Tracing a Memory-leak in a Long Running Eventmachine Application

# Tracing a Memory-leak in a Long Running Eventmachine Application
author
: P.S.V.R

allotted-time
: 30m

theme
: debian

# gist

* What's Eventmachine and How was it used in HuantengSmart
* Memory-leak Symptom
* Diagnosis
* Treatment

# What's Eventmachine

* event-processing library, provides event-driven I/O using the Reactor pattern (反应堆模式)
* single-threaded, scalability limited by _calling request handlers synchronously_ & _demultiplexer_
* not to be confused with Actor model, ex. erlang/celluloid
* not to be confused with Proactor pattern, ex. Boost.Asio

# What's Eventmachine (cont.)

![](reactor_blocking.png){:relative_height='80' reflect_ratio='0.5'}

# nonblocking handler sample (by Longyi)

http = EventMachine::HttpRequest.new(@@url).put :body => @@post_params[@@request_count%2]
http.callback { received http.response if http.response }
{: lang="ruby"}

# blocking handler sample

uri = URI(@@url)
res = Net::HTTP.get_response(uri)
received res
{: lang="ruby"}

# How was EM used in HuantengSmart

* Connecting all TelePort routers
* Hosting a HTTP server for internal Rails to send requests
* Hosting a WebSocket server for mobile apps
* Hosting (yet another) WebSocket server for web pages

# Memory-leak Symptom

| Uptime | Observed Memory Footprint |
|---------|--------|
| Startup | 73M |
| 34min | 84M |
| 1h | 92M |
| 1h44m | 106M |
| 3h10m | 130M |
| 30h | 3.47G |

# Memory-leak Symptom

* Single instance
* Connecting 200 TelePort routers
* Avg.

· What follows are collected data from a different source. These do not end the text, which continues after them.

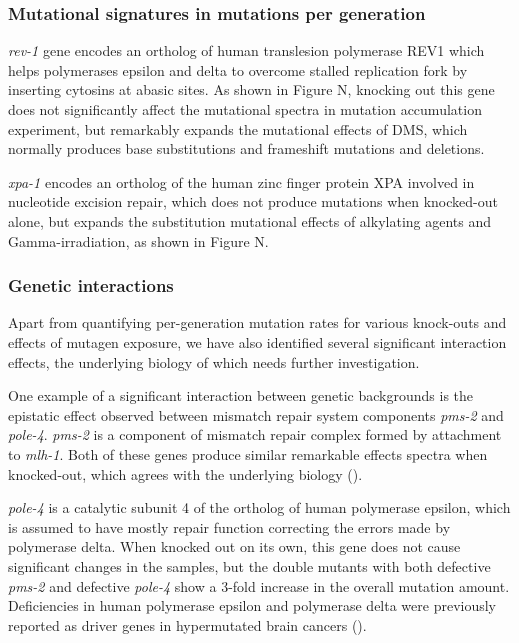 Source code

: \subsubsection*{Mutational signatures in mutations per generation}

\textit{rev-1} gene encodes an ortholog of human translesion polymerase REV1 which helps polymerases epsilon and delta to overcome stalled replication fork by inserting cytosins at abasic sites. As shown in Figure N, knocking out this gene does not significantly affect the mutational spectra in mutation accumulation experiment, but remarkably expands the mutational effects of DMS, which normally produces base substitutions and frameshift mutations and deletions.

\textit{xpa-1} encodes an ortholog of the human zinc finger protein XPA involved in nucleotide excision repair, which does not produce mutations when knocked-out alone, but expands the substitution mutational effects of alkylating agents and Gamma-irradiation, as shown in Figure N.





\subsubsection{Genetic interactions}

Apart from quantifying per-generation mutation rates for various knock-outs and effects of mutagen exposure, we have also identified several significant interaction effects, the underlying biology of which needs further investigation.

One example of a significant interaction between genetic backgrounds is the epistatic effect observed between mismatch repair system components \textit{pms-2} and \textit{pole-4}. \textit{pms-2} is a component of mismatch repair complex formed by attachment to \textit{mlh-1}. Both of these genes produce similar remarkable effects spectra when knocked-out, which agrees with the underlying biology (\cite{Denver}).

\textit{pole-4} is a catalytic subunit 4 of the ortholog of human polymerase epsilon, which is assumed to have mostly repair function correcting the errors made by polymerase delta. When knocked out on its own, this gene does not cause significant changes in the samples, but the double mutants with both defective \textit{pms-2} and defective \textit{pole-4} show a 3-fold increase in the overall mutation amount. Deficiencies in human polymerase epsilon and polymerase delta were previously reported as driver genes in hypermutated brain cancers (\cite{Shlien}).





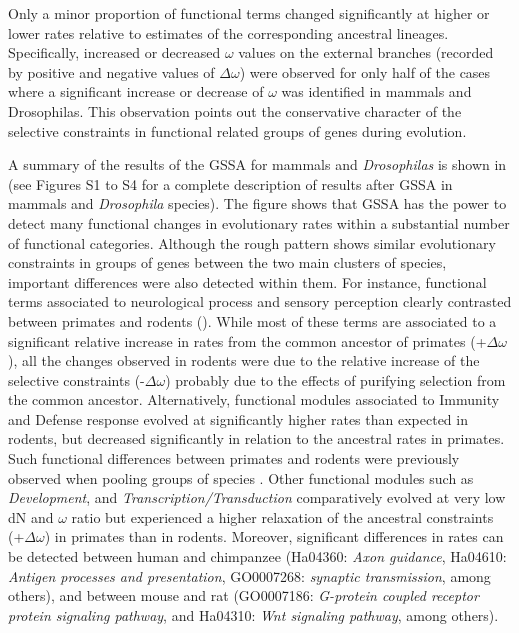 Only a minor proportion of functional terms changed significantly at higher or lower rates relative to estimates of the corresponding ancestral lineages. Specifically, increased or decreased $\omega$ values on the external branches (recorded by positive and negative values of $\Delta\omega$) were observed for only half of the cases where a significant increase or decrease of $\omega$ was identified in mammals and Drosophilas. This observation points out the conservative character of the selective constraints in functional related groups of genes during evolution.

A summary of the results of the GSSA for mammals and \textit{Drosophilas} is shown in  (see Figures S1 to S4 for a complete description of results after GSSA in mammals and \textit{Drosophila} species). The figure shows that GSSA has the power to detect many functional changes in evolutionary rates within a substantial number of functional categories. Although the rough pattern shows similar evolutionary constraints in groups of genes between the two main clusters of species, important differences were also detected within them. For instance, functional terms associated to neurological process and sensory perception clearly contrasted between primates and rodents (). While most of these terms are associated to a significant relative increase in rates from the common ancestor of primates (+$\Delta\omega$), all the changes observed in rodents were due to the relative increase of the selective constraints (-$\Delta\omega$) probably due to the effects of purifying selection from the common ancestor. Alternatively, functional modules associated to Immunity and Defense response evolved at significantly higher rates than expected in rodents, but decreased significantly in relation to the ancestral rates in primates. Such functional differences between primates and rodents were previously observed when pooling groups of species \cite{Kosiol2008a}. Other functional modules such as \textit{Development}, and \textit{Transcription/Transduction} comparatively evolved at very low dN and $\omega$ ratio but experienced a higher relaxation of the ancestral constraints (+$\Delta\omega$) in primates than in rodents. Moreover, significant differences in rates can be detected between human and chimpanzee (Ha04360: \textit{Axon guidance}, Ha04610: \textit{Antigen processes and presentation}, GO0007268: \textit{synaptic transmission}, among others), and between mouse and rat (GO0007186: \textit{G-protein coupled receptor protein signaling pathway}, and Ha04310: \textit{Wnt signaling pathway}, among others).


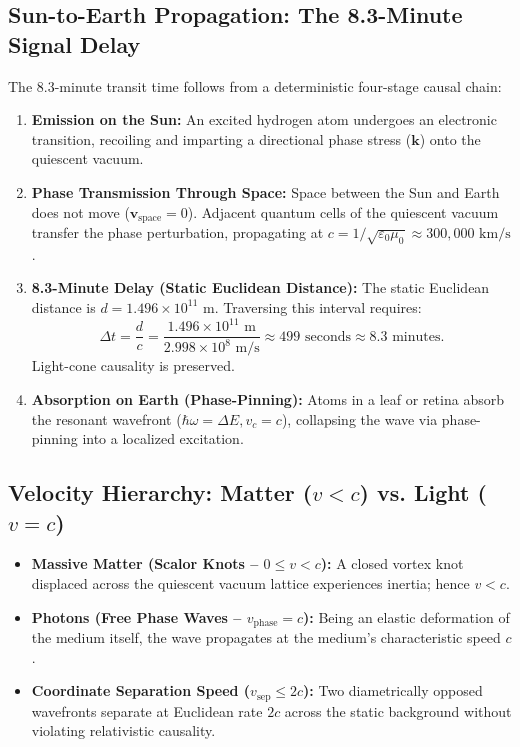 \subsection{Sun-to-Earth Propagation: The 8.3-Minute Signal Delay}
\label{sec:kavramsal_netlik_main}

The 8.3-minute transit time follows from a deterministic four-stage causal chain:
\begin{enumerate}
    \item \textbf{Emission on the Sun:} An excited hydrogen atom undergoes an electronic transition, recoiling and imparting a directional phase stress ($\mathbf{k}$) onto the quiescent vacuum.
    \item \textbf{Phase Transmission Through Space:} Space between the Sun and Earth does not move ($\mathbf{v}_{\mathrm{space}} = 0$). Adjacent quantum cells of the quiescent vacuum transfer the phase perturbation, propagating at $c = 1/\sqrt{\varepsilon_0\mu_0} \approx 300{,}000\text{ km/s}$.
    \item \textbf{8.3-Minute Delay (Static Euclidean Distance):} The static Euclidean distance is $d = 1.496 \times 10^{11}\text{ m}$. Traversing this interval requires:
          \begin{equation}
              \Delta t = \frac{d}{c} = \frac{1.496 \times 10^{11}\text{ m}}{2.998 \times 10^8\text{ m/s}} \approx 499\text{ seconds} \approx 8.3\text{ minutes}.
          \end{equation}
          Light-cone causality is preserved.
    \item \textbf{Absorption on Earth (Phase-Pinning):} Atoms in a leaf or retina absorb the resonant wavefront ($\hbar\omega = \Delta E, v_c = c$), collapsing the wave via phase-pinning into a localized excitation.
\end{enumerate}

\subsection{Velocity Hierarchy: Matter ($v < c$) vs. Light ($v = c$)}
\label{sec:hiz_hiyerarsisi_cozum}

\begin{itemize}
    \item \textbf{Massive Matter (Scalor Knots -- $0 \le v < c$):} A closed vortex knot displaced across the quiescent vacuum lattice experiences inertia; hence $v < c$.
    \item \textbf{Photons (Free Phase Waves -- $v_{\mathrm{phase}} = c$):} Being an elastic deformation of the medium itself, the wave propagates at the medium's characteristic speed $c$.
    \item \textbf{Coordinate Separation Speed ($v_{\mathrm{sep}} \le 2c$):} Two diametrically opposed wavefronts separate at Euclidean rate $2c$ across the static background without violating relativistic causality.
\end{itemize}


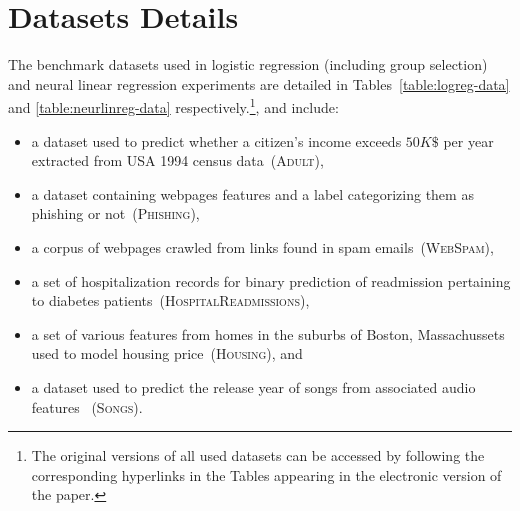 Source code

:\section{Datasets Details}
\label{sec:data-details}

The benchmark datasets used in logistic regression (including group selection) and neural linear regression experiments are detailed in Tables~\ref{table:logreg-data} and \ref{table:neurlinreg-data} respectively.\footnote{The original versions of all used datasets can be accessed by following the corresponding hyperlinks in the Tables appearing in the electronic version of the paper.}, and include: 
\begin{itemize}
	\item a dataset used to predict whether a citizen's income exceeds $50K \$$ per year extracted from USA 1994 census data~(\textsc{Adult}),
	\item a dataset containing webpages features and a label categorizing them as phishing or not~(\textsc{Phishing}),
	\item a corpus of webpages crawled from links found in spam emails~(\textsc{WebSpam}),
	\item a set of hospitalization records for binary prediction of readmission pertaining to diabetes patients~(\textsc{HospitalReadmissions}),
	\item a set of various features from homes in the suburbs of Boston, Massachussets used to model housing price~(\textsc{Housing}), and
	\item a dataset used to predict the release year of songs from associated audio features ~(\textsc{Songs}).
\end{itemize}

Leaking 32KB per second

# Diagnosis (1st try)

* conjecture: TelePort routers failed to disconnect
* After TelePort routers _physically_ disconnects the server did not got notified
* resources allocated for a single connection persists

# Diagnosis (1st try - seeking proof)

* implemented RFC1122 TCP keepalive with Tianji

set_sock_opt(Socket::SOL_SOCKET, Socket::SO_KEEPALIVE, true)
# 这个开启keepalive功能

set_sock_opt(Socket::IPPROTO_TCP, Socket::TCP_KEEPIDLE, 15)
# 探测发包时间间隔 15s没有数据通讯后,发送第一个keepalive包,注意有些语言中单位是毫秒

set_sock_opt(Socket::IPPROTO_TCP, Socket::TCP_KEEPINTVL, 15)
# 此后每15s发送一个keepalive包,注意有些语言中单位是毫秒

set_sock_opt(Socket::IPPROTO_TCP, Socket::TCP_KEEPCNT, 4)
# 当连续4个keepalive包没收到的时候,断开连接
{: lang="ruby"}

# Diagnosis (1st try - failed)

* same memory usage beahvior kept going

# Diagnosis (2st try)

* Utilize ObjectSpace
* The ObjectSpace module contains a number of routines that interact with the garbage collection facility and allow you to traverse all living objects with an iterator.

# Diagnosis (2st try)

require 'objspace'
$time_of_start_of_event_machine = Time.now

...

EM.add_periodic_timer(5) do
puts "{{{#{Time.now.to_i - $time_of_start_of_event_machine.to_i}}}}"
p ObjectSpace.count_objects
p ObjectSpace.count_objects_size
end
{: lang="ruby"}

# Diagnosis (2st try - 1min observation)

``{:TOTAL=>535604, :FREE=>82282, :T_OBJECT=>17577, :T_CLASS=>4704, :T_MODULE=>330, :T_FLOAT=>9, :T_STRING=>276773, :T_REGEXP=>825, :T_ARRAY=>55024, :T_HASH=>21509, :T_STRUCT=>512, :T_BIGNUM=>29175, :T_FILE=>5, :T_DATA=>25801, :T_MATCH=>3954, :T_COMPLEX=>1, :T_RATIONAL=>1, :T_NODE=>16701, :T_ICLASS=>421}``

# Diagnosis (2st try - 16min observation)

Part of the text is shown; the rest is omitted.